I wonder if I can blame just Masterchef for this explosion in the focus of food being more on everything else but eating it. Maybe not. TLC has been gasping and baby talking about food and its fashionable tendencies much longer. Plus for a season I religiously watched Masterchef Australia, every night. And some reruns. Yes, I am a recovered MA junkie. Though now it almost feels like whipping a dead horse to walk that extra mile before the 
franchise loses its charm, MA is still one of the nicer, better put together food shows among the hundreds that throng every channel in every language. 

No, this obsession with food did not start with pressure tests and invention tests and pink clothes that we know the judges and chefs on MA for. Somewhere along the way, and I will hope to get to the bottom of it, food became the next top model. Only when you were done with admiring it could you pick at it gingerly. 

My friend, lets call her M, lives abroad, in one of those Mid Eastern countries, I forget which. Good girl, good cook, known her for years. Even a papad that she makes goes up on Facebook, stylishly heaped on a plate, the background cleverly blurred; you can do these things these days even with mobile phone cameras. The recipes go up as status messages. There are a bunch of other equally bored girls who ooh and aah at each picture and scream and whine about how they want.a.piece.of.it.right.now! Tiresome, no?

Every time I am in a restaurant and my company or the people at the next table hold up a meal because they are not done taking pictures yet, I want to shake them up. Or better still, take a spoon and upset the arrangement on the plate, so that we, they can get to putting it in our mouths, which is the whole intention really. But no, you haven’t eaten a meal if the proof isn’t on social media, is it now?

I can’t wait for the fad to buckle under its own weariness. Soon. Very hopefully. 

Too many cooks, too many broths 

I miss those days of Doordarshan when all you had was Chitrahaar, Rangoli and the Sunday 4 pm movie to keep track of. After the waves of cable TV began to hit, everyone, every thing looks the same to me, like species off some assembly line from a factory of capitalist propaganda, “consume, consume, buy, spend, waste.” If you are not watching TV, the newspapers are writing about it or you hear a colleague talk or an analysis is online. There is no escaping the overdose of whatever is in flavour that year. 

And this year, for the past few years, it has been all about food. If man isn’t fighting to eat the meanest, weirdest food from around the planet, it is some out of modelling work model prancing about with a put-on accent teaching you how to make salad and salmon in a manner that guarantees you get her waistline in two weeks. Or it is a cook-off between good looking men and women, preened and made up with cues as to when to gasp and when to shed a tear. Those things make for great TRPs I hear. Something about people enjoying watching other people embarrass themselves and insult each other, making for great entertainment. 

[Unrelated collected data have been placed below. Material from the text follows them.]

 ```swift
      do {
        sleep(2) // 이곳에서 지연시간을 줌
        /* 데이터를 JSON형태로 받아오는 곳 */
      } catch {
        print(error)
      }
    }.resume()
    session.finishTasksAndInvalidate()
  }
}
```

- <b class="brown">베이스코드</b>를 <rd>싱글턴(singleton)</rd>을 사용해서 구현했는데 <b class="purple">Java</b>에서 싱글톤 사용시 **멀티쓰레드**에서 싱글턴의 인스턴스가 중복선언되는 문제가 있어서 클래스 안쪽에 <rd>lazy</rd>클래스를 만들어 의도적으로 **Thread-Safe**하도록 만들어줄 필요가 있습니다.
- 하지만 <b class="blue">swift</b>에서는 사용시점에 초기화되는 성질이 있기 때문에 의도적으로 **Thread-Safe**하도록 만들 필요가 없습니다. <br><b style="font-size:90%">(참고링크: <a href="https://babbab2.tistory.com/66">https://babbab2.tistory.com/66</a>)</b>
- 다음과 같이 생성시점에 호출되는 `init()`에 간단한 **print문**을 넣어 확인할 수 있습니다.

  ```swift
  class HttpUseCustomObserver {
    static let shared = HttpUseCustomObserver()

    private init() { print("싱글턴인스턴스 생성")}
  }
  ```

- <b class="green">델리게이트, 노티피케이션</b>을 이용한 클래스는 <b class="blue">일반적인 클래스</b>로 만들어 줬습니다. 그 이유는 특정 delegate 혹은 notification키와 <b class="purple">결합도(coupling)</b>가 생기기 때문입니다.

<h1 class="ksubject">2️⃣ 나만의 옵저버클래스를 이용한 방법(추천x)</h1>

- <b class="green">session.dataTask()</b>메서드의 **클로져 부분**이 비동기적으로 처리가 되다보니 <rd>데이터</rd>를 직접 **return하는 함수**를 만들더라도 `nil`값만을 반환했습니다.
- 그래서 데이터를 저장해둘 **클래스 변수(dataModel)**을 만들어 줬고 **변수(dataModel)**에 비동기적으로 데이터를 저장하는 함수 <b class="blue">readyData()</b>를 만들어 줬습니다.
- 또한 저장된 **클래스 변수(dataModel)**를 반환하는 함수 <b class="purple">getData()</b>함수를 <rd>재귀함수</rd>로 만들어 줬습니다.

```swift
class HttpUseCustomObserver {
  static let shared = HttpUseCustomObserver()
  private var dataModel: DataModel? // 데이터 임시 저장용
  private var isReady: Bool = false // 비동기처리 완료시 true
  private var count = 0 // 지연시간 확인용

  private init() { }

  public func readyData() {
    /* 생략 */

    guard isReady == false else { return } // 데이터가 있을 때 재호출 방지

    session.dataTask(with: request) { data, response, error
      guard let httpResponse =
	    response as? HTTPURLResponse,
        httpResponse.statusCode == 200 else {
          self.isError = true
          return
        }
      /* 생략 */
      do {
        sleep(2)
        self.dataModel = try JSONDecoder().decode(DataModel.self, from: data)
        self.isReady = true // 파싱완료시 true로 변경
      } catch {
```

Reality television apart, there you have hundreds of cookery shows, destination food shows, competitions, baking shows, food challenges, healthy cooking, dessert cooking, salad making, food appreciation, wine and cheese things, in every language on every channel at all times of the day and midnight. Some are good, I grant them that. But you need some 
fortitude to sift through the faff and get to the good stuff. All I want to show is exasperation. It doesn’t matter if you are the sorts that burns Maggi, watching Masterchef and its variants is supposedly “inspiring”, emulating plating ideas is akin to showing refined tastes and accumulate sophistication at your next Sunday brunch do with the rest of the swish set. 

Food is the new porn, Cosmo tells me

Have you ever watched Nigella Lawson go through the motions in what is marketed as a cookery show? Cooking isn’t her USP, fool be whoever expects that. When I asked a friend why he watched her show, he gave me that indulgent look you give simpletons and very slowly explained how no one really watched her show to copy down recipes. She has famously, and often, been criticised for peddling food porn. The manner in which she kneads 
store-bought dough before pouring in thick dark chocolate that oozes from between her fingers flirts with camera angles and clever editing to look rather suggestive. That is the whole point. Food stylists at these things must make a killing on every pay check.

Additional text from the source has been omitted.